++++ Provided data

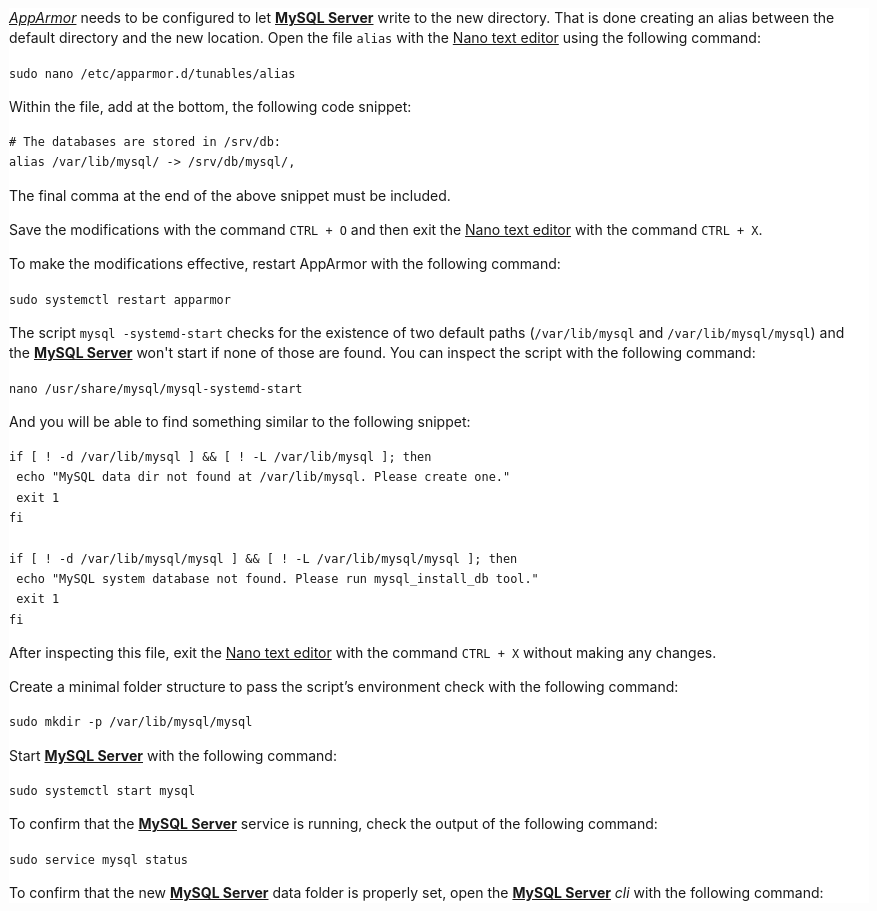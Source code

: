 [*AppArmor*](https://wiki.ubuntu.com/AppArmor) needs to be configured to let [**MySQL Server**](https://www.mysql.com/) write to the new directory. That is done creating an alias between the default directory and the new location. Open the file `alias` with the [Nano text editor](https://www.nano-editor.org/) using the following command:

    sudo nano /etc/apparmor.d/tunables/alias

Within the file, add at the bottom, the following code snippet:

    # The databases are stored in /srv/db:
    alias /var/lib/mysql/ -> /srv/db/mysql/,

The final comma at the end of the above snippet must be included.

Save the modifications with the command `CTRL + O` and then exit the [Nano text editor](https://www.nano-editor.org/) with the command `CTRL + X`.

To make the modifications effective, restart AppArmor with the following command:

    sudo systemctl restart apparmor

The script `mysql -systemd-start` checks for the existence of two default paths (`/var/lib/mysql` and `/var/lib/mysql/mysql`) and the [**MySQL Server**](https://www.mysql.com/) won't start if none of those are found. You can inspect the script with the following command:

    nano /usr/share/mysql/mysql-systemd-start

And you will be able to find something similar to the following snippet:

    if [ ! -d /var/lib/mysql ] && [ ! -L /var/lib/mysql ]; then
     echo "MySQL data dir not found at /var/lib/mysql. Please create one."
     exit 1
    fi

    if [ ! -d /var/lib/mysql/mysql ] && [ ! -L /var/lib/mysql/mysql ]; then
     echo "MySQL system database not found. Please run mysql_install_db tool."
     exit 1
    fi

After inspecting this file, exit the [Nano text editor](https://www.nano-editor.org/) with the command `CTRL + X` without making any changes.

Create a minimal folder structure to pass the script’s environment check with the following command:

    sudo mkdir -p /var/lib/mysql/mysql

Start [**MySQL Server**](https://www.mysql.com/) with the following command:

    sudo systemctl start mysql

To confirm that the [**MySQL Server**](https://www.mysql.com/) service is running, check the output of the following command:

    sudo service mysql status

To confirm that the new [**MySQL Server**](https://www.mysql.com/) data folder is properly set, open the [**MySQL Server**](https://www.mysql.com/) *cli* with the following command:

++++++++

Copy each entry exactly as written. Images should not appear in the copy.

(Result):
Source code

: [*AppArmor*](https://wiki.ubuntu.com/AppArmor) needs to be configured to let [**MySQL Server**](https://www.mysql.com/) write to the new directory. That is done creating an alias between the default directory and the new location. Open the file `alias` with the [Nano text editor](https://www.nano-editor.org/) using the following command:

    sudo nano /etc/apparmor.d/tunables/alias

Within the file, add at the bottom, the following code snippet:

    # The databases are stored in /srv/db:
    alias /var/lib/mysql/ -> /srv/db/mysql/,

The final comma at the end of the above snippet must be included.

Save the modifications with the command `CTRL + O` and then exit the [Nano text editor](https://www.nano-editor.org/) with the command `CTRL + X`.

To make the modifications effective, restart AppArmor with the following command:

    sudo systemctl restart apparmor

The script `mysql -systemd-start` checks for the existence of two default paths (`/var/lib/mysql` and `/var/lib/mysql/mysql`) and the [**MySQL Server**](https://www.mysql.com/) won't start if none of those are found. You can inspect the script with the following command:

    nano /usr/share/mysql/mysql-systemd-start

And you will be able to find something similar to the following snippet:

    if [ ! -d /var/lib/mysql ] && [ ! -L /var/lib/mysql ]; then
     echo "MySQL data dir not found at /var/lib/mysql. Please create one."
     exit 1
    fi

    if [ ! -d /var/lib/mysql/mysql ] && [ ! -L /var/lib/mysql/mysql ]; then
     echo "MySQL system database not found. Please run mysql_install_db tool."
     exit 1
    fi

After inspecting this file, exit the [Nano text editor](https://www.nano-editor.org/) with the command `CTRL + X` without making any changes.

Create a minimal folder structure to pass the script’s environment check with the following command:

    sudo mkdir -p /var/lib/mysql/mysql

Start [**MySQL Server**](https://www.mysql.com/) with the following command:

    sudo systemctl start mysql

To confirm that the [**MySQL Server**](https://www.mysql.com/) service is running, check the output of the following command:

    sudo service mysql status

To confirm that the new [**MySQL Server**](https://www.mysql.com/) data folder is properly set, open the [**MySQL Server**](https://www.mysql.com/) *cli* with the following command:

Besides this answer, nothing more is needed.